WHAT TO DO: Below are entries. Copy exactly the lines running from the line that holds "- See Section 7" to the line that holds "- Refer to Engineering", with both ends included.

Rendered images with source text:
──────────
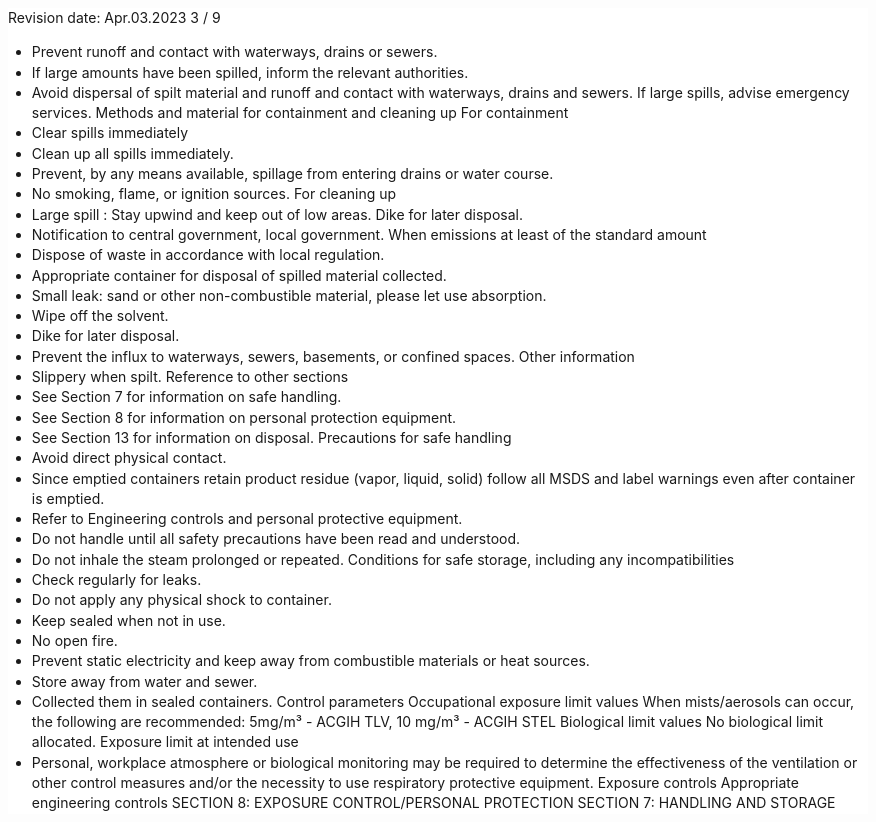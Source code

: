 Revision date: Apr.03.2023                                                                                                                                                                                      3 / 9 
 
- Prevent runoff and contact with waterways, drains or sewers. 
- If large amounts have been spilled, inform the relevant authorities. 
- Avoid dispersal of spilt material and runoff and contact with waterways, drains and sewers. If large spills, advise 
emergency services. 
Methods and material for containment and cleaning up 
For containment 
- Clear spills immediately 
- Clean up all spills immediately. 
- Prevent, by any means available, spillage from entering drains or water course. 
- No smoking, flame, or ignition sources. 
For cleaning up 
- Large spill : Stay upwind and keep out of low areas. Dike for later disposal. 
- Notification to central government, local government. When emissions at least of the standard amount 
- Dispose of waste in accordance with local regulation. 
- Appropriate container for disposal of spilled material collected. 
- Small leak: sand or other non-combustible material, please let use absorption. 
- Wipe off the solvent. 
- Dike for later disposal. 
- Prevent the influx to waterways, sewers, basements, or confined spaces. 
Other information 
- Slippery when spilt. 
Reference to other sections 
- See Section 7 for information on safe handling. 
- See Section 8 for information on personal protection equipment. 
- See Section 13 for information on disposal. 
Precautions for safe handling 
- Avoid direct physical contact. 
- Since emptied containers retain product residue (vapor, liquid, solid) follow all MSDS and label warnings even after 
container is emptied. 
- Refer to Engineering controls and personal protective equipment. 
- Do not handle until all safety precautions have been read and understood. 
- Do not inhale the steam prolonged or repeated. 
Conditions for safe storage, including any incompatibilities 
- Check regularly for leaks. 
- Do not apply any physical shock to container. 
- Keep sealed when not in use. 
- No open fire. 
- Prevent static electricity and keep away from combustible materials or heat sources. 
- Store away from water and sewer. 
- Collected them in sealed containers. 
Control parameters 
Occupational exposure limit values 
When mists/aerosols can occur, the following are recommended: 5mg/m³ - ACGIH TLV, 10 mg/m³ - ACGIH STEL 
Biological limit values 
No biological limit allocated. 
Exposure limit at intended use 
- Personal, workplace atmosphere or biological monitoring may be required to determine the effectiveness of the 
ventilation or other control measures and/or the necessity to use respiratory protective equipment. 
Exposure controls 
Appropriate engineering controls 
SECTION 8: EXPOSURE CONTROL/PERSONAL PROTECTION 
SECTION 7: HANDLING AND STORAGE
──────────
REPLY TO THE TASK:
- See Section 7 for information on safe handling. 
- See Section 8 for information on personal protection equipment. 
- See Section 13 for information on disposal. 
Precautions for safe handling 
- Avoid direct physical contact. 
- Since emptied containers retain product residue (vapor, liquid, solid) follow all MSDS and label warnings even after 
container is emptied. 
- Refer to Engineering controls and personal protective equipment. 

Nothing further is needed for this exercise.